The biggest downside is that this becomes another place to put clutter. Start early by creating some standards for what you download and how long you keep it on your digital shelf so you don’t create another place to store the books you feel you should be reading. It is possible to end up with ebooks in a few places on your computer, so create a file named BOOKS on your PC to capture most of them in one place. Decide on a naming structure, perhaps Title-Author-Download Year, so that you can clear out older books when you need the space. You don’t want to be accused of digital hoarding.

Free eBooks

There are actually tons of places to go for free ebooks. As the barriers to publishing come down, many more ebooks are coming out from small publishers and indie authors. As one of those who have benefitted from this revolution, I encourage you to go read something new.

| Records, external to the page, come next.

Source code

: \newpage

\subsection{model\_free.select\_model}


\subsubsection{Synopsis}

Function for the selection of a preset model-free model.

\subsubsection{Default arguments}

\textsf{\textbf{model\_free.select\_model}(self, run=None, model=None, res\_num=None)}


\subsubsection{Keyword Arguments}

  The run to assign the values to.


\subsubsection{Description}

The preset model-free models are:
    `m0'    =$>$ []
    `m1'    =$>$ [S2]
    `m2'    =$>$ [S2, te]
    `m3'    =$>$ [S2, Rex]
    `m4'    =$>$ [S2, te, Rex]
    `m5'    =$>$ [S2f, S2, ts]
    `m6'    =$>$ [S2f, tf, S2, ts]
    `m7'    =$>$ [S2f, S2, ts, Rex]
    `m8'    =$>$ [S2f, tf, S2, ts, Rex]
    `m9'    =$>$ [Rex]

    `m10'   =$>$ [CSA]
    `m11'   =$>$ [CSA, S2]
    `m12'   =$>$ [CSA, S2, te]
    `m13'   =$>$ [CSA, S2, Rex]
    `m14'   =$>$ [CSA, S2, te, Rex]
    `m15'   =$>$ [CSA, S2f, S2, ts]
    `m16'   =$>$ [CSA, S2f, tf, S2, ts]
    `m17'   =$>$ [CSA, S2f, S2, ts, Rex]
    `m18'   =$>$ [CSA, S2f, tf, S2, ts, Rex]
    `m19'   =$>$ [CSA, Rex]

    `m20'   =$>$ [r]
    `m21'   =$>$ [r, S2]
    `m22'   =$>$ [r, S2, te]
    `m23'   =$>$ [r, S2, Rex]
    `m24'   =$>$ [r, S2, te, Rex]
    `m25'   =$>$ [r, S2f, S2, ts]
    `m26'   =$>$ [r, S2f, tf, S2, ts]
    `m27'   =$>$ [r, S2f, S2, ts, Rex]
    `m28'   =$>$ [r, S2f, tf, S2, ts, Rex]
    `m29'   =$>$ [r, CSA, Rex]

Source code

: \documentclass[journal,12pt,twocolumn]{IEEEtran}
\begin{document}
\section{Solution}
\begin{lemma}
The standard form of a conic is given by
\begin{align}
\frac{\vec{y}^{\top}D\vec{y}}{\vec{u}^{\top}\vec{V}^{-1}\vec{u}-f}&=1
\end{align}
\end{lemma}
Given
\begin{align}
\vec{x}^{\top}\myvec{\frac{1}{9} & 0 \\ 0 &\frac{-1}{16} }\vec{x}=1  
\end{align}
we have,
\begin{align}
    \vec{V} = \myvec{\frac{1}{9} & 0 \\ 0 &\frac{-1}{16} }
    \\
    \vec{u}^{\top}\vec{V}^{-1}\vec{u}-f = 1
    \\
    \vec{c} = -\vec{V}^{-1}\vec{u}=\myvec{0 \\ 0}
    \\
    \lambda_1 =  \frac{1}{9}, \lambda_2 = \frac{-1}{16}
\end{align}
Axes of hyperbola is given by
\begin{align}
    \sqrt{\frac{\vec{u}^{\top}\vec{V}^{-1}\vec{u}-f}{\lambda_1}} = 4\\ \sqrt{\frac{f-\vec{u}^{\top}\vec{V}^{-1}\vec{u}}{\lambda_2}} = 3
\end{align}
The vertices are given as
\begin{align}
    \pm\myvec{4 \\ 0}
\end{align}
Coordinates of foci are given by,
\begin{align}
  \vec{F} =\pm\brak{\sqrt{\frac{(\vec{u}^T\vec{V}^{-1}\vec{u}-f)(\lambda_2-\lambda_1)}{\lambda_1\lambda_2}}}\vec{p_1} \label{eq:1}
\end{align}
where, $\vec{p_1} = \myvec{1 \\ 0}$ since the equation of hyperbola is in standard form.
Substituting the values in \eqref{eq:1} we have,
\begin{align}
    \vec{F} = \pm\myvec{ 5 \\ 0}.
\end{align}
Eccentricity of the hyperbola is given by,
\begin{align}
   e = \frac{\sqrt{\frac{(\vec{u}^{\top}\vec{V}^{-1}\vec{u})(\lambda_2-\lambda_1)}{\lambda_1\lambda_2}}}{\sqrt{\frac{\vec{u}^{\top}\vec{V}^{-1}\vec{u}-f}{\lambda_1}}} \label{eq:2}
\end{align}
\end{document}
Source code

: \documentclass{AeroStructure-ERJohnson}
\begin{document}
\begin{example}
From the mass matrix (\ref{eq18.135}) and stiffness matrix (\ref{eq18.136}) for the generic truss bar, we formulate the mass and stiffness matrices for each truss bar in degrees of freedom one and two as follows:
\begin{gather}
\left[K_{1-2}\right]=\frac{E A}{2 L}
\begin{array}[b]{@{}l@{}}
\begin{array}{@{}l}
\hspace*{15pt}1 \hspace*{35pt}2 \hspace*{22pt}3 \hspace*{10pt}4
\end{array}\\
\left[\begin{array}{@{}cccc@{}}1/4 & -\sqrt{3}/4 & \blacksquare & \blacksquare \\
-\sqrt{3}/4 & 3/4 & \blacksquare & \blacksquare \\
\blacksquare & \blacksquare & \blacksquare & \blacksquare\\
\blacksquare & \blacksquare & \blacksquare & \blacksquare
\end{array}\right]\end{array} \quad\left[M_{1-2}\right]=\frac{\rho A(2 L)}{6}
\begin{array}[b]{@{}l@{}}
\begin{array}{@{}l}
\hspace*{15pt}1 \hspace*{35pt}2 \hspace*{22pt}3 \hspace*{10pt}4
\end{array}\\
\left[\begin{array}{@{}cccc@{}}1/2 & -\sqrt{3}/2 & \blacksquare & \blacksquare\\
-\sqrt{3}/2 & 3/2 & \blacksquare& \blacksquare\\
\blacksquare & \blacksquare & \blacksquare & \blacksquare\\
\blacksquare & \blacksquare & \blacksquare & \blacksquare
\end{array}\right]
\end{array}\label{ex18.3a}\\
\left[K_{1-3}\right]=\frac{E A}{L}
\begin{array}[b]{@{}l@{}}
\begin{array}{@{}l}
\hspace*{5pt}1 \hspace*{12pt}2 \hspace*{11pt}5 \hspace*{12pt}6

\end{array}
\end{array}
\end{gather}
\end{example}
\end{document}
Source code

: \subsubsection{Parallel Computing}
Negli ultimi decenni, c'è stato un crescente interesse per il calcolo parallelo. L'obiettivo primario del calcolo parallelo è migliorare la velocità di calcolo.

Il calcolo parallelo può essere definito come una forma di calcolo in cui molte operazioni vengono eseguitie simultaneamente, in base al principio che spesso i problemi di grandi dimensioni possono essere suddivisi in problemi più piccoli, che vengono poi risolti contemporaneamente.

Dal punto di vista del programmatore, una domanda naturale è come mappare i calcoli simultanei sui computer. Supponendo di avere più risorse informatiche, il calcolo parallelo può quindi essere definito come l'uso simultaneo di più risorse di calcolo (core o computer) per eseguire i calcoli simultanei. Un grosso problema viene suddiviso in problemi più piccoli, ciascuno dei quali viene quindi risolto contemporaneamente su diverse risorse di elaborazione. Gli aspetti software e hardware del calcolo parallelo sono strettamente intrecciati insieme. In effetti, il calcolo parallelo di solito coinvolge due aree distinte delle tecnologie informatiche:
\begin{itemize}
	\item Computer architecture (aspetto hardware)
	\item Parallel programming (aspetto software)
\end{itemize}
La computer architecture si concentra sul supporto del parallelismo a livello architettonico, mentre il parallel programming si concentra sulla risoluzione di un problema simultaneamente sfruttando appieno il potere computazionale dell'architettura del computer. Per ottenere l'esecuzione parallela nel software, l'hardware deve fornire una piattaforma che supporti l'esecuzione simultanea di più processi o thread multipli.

So how do you find free books? Go to the free books page on Amazon.com for starters. Many classics and pre-1923 books are yours for free anytime. Current fiction and non-fiction are free at Amazon as well.

You can also go to other ebook sites. Yep, Amazon isn’t the only game in town, believe it or not. This lists over 30 sites to visit for free books, although some are redundant. Obooko lists every book on its site for free. Sure, it’s buyer-beware, but it’s a good place to start. A very content-rich site is Smashwords, which is an awful name that comes from the concept of “blockbuster smash hit”. This happens to be where my first book is digitized, and so it’s my current favorite. I want to reward my loyal followers with a special offer. You can download my book, The Pregnant Entrepreneur, for just $1 using code DK36C just so you can get a sense of how this works. That’s 90% off, but it expires September 30. Feel free to share this offer with friends.

Of course, you’ve heard of the Kindle by Amazon and the Nook by Barnes and Noble. If you own an iPad or iPhone, then you surely know about iBooks. But the field is expanding. There are competitors you might want to check out, including Kobo, which boasts a battery life of up to a month. Their price and style looks great, and I love the pretty quilted back. If you’ve had personal experience with them, I’d love to hear it. My mother might be getting one for Christmas (shhh, don’t tell).

A few years ago, Oprah was one of the few toting a very expensive ereader. Now, you know the secrets to having digital books at your fingertips, too, without going broke building your library.